* _Exercise goal_
You are asked to filter the data below and copy every line holding "sheaves".

* _Collected data_
[Start of section]

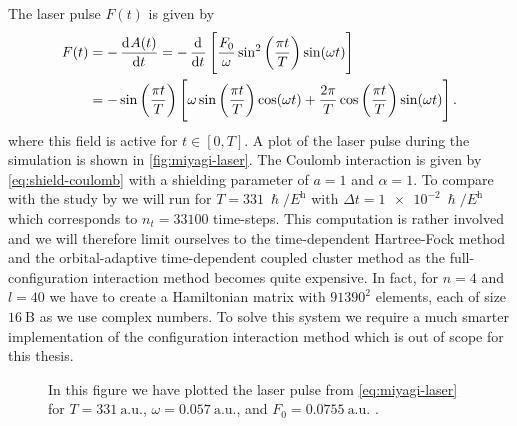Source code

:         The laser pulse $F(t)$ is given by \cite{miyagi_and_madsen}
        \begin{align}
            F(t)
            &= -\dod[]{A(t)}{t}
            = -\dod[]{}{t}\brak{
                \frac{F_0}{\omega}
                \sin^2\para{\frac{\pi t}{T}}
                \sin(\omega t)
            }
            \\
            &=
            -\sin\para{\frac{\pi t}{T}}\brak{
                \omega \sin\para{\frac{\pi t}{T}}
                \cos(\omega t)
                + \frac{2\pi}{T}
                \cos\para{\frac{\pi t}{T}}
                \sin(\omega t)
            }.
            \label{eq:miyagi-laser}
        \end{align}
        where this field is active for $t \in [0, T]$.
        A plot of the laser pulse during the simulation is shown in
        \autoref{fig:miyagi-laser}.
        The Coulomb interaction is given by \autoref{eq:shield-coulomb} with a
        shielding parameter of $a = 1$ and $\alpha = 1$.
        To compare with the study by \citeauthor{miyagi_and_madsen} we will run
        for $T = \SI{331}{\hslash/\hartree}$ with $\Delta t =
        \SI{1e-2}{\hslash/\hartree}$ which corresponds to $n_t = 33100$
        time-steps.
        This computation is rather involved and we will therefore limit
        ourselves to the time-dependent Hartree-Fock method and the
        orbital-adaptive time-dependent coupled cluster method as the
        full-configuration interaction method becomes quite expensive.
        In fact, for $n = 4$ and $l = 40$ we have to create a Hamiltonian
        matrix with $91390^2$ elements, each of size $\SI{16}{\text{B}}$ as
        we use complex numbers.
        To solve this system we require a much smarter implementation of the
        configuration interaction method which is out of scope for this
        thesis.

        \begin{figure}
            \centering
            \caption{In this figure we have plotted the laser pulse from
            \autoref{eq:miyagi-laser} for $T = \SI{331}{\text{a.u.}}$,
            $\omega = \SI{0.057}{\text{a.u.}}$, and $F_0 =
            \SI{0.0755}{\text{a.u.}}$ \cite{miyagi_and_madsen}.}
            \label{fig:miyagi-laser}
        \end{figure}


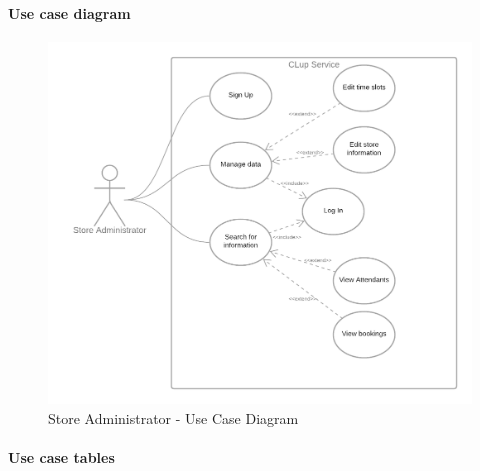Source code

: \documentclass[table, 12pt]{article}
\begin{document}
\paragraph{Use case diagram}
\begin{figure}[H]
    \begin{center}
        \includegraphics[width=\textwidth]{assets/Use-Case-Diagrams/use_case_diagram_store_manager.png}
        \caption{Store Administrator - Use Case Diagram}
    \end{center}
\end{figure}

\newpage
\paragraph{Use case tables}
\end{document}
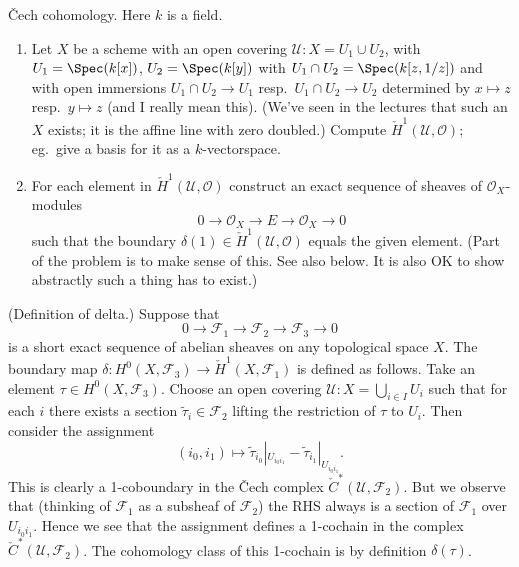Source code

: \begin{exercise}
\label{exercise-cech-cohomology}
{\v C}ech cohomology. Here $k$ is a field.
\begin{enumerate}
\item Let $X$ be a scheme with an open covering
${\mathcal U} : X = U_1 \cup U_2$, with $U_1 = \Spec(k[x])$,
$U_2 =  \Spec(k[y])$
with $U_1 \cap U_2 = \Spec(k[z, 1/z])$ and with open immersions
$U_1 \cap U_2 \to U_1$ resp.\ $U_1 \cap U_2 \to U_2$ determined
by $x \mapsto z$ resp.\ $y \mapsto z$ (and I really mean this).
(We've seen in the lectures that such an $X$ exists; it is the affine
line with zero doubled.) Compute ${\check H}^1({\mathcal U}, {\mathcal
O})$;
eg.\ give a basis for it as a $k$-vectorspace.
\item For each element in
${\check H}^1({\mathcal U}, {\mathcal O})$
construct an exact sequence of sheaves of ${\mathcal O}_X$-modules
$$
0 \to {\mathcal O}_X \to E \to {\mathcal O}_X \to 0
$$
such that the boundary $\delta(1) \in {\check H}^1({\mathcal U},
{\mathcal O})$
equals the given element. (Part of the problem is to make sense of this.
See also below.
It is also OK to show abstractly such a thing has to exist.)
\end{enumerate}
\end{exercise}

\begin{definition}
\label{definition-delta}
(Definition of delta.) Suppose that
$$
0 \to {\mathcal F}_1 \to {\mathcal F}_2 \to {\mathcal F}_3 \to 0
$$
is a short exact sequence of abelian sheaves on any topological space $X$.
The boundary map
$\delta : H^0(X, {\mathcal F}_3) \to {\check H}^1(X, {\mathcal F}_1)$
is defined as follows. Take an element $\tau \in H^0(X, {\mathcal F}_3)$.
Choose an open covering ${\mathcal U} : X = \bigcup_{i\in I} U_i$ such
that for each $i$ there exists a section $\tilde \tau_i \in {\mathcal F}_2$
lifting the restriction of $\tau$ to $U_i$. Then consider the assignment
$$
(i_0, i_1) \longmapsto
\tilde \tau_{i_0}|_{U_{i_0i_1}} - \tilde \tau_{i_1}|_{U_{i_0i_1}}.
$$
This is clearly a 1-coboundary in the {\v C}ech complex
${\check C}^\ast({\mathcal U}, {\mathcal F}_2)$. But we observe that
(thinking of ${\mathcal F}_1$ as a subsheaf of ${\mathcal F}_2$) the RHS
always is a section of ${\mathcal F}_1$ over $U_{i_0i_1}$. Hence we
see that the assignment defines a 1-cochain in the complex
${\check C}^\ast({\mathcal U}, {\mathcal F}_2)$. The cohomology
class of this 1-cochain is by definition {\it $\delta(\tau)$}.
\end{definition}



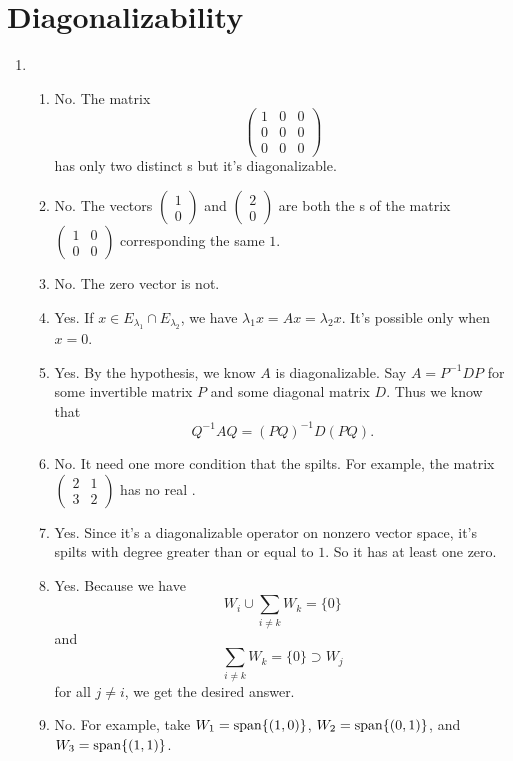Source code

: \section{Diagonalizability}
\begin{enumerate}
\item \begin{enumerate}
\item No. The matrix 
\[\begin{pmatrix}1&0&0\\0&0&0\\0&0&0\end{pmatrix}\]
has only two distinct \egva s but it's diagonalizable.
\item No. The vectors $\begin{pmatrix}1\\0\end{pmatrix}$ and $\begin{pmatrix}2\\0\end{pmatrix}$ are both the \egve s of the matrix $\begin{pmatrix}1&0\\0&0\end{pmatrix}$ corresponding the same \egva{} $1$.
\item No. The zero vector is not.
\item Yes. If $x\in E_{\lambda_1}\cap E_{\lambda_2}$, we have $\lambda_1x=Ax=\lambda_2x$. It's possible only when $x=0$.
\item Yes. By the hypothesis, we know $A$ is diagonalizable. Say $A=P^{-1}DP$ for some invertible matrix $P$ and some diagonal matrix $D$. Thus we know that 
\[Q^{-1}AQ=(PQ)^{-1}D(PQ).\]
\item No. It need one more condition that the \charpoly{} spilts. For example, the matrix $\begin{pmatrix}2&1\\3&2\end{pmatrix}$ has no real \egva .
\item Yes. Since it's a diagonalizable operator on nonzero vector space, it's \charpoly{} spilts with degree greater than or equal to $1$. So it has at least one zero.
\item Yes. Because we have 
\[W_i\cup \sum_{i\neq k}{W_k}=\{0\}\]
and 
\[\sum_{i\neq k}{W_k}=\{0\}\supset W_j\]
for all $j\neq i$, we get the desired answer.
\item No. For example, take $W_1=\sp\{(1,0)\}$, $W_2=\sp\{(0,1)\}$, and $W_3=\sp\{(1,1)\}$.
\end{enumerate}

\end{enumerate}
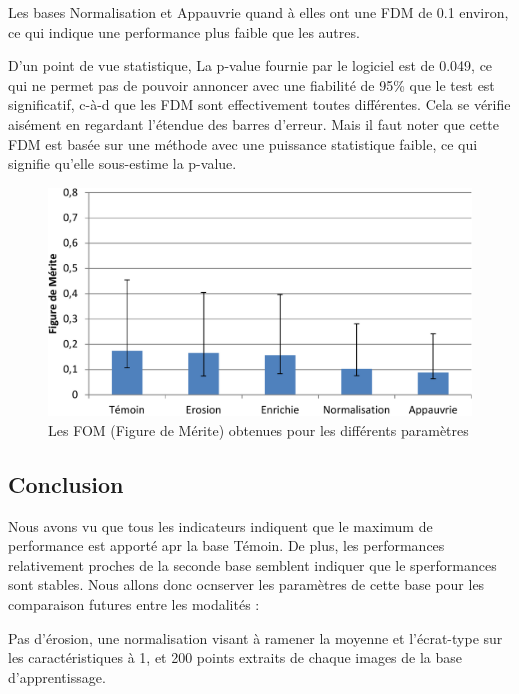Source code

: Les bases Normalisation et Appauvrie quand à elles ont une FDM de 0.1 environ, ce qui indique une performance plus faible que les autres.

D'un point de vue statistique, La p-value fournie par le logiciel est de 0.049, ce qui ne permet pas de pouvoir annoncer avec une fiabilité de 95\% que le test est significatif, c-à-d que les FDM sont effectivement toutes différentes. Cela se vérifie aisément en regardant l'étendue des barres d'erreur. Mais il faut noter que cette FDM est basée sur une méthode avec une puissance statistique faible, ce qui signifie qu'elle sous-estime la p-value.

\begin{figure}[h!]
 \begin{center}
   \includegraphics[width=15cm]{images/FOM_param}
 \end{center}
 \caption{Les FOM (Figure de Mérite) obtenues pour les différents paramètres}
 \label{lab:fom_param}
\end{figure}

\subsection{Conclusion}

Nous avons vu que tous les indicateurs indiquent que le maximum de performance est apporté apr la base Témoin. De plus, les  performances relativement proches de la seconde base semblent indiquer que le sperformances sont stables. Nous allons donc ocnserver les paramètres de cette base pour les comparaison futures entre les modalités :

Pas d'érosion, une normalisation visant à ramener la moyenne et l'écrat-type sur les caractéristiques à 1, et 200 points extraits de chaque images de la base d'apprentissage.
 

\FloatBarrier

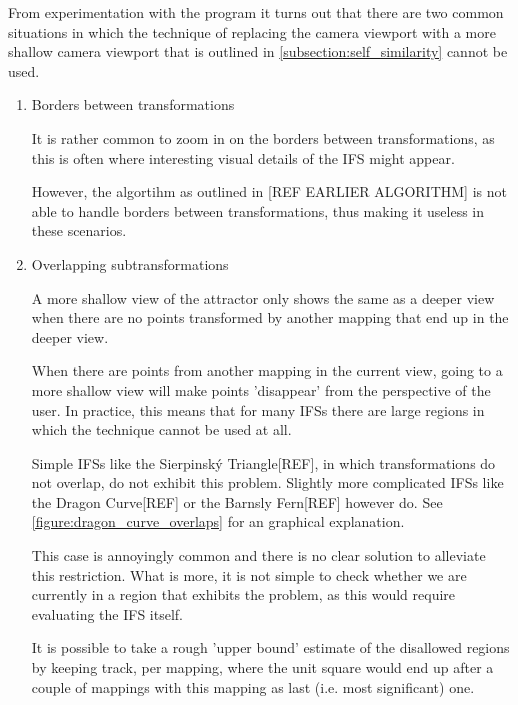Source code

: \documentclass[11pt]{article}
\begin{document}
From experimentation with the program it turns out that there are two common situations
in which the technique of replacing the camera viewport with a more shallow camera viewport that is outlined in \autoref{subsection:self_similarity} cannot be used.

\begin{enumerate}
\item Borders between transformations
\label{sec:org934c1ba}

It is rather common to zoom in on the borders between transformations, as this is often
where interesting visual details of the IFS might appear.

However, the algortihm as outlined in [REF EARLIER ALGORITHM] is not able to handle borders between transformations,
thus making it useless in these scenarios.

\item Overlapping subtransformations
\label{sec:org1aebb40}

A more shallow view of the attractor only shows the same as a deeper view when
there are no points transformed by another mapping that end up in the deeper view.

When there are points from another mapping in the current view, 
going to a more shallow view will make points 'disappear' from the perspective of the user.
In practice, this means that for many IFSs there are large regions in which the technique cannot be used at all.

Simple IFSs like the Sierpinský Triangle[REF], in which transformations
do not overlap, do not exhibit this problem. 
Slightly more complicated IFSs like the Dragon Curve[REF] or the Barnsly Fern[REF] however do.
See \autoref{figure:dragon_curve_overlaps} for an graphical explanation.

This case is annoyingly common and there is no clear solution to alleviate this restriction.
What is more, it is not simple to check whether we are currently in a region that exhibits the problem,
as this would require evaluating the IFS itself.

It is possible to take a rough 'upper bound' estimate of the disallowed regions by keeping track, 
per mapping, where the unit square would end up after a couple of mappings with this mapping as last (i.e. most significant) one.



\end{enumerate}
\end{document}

[End of section]

* _Written response_
construct an exact sequence of sheaves of ${\mathcal O}_X$-modules
is a short exact sequence of abelian sheaves on any topological space $X$.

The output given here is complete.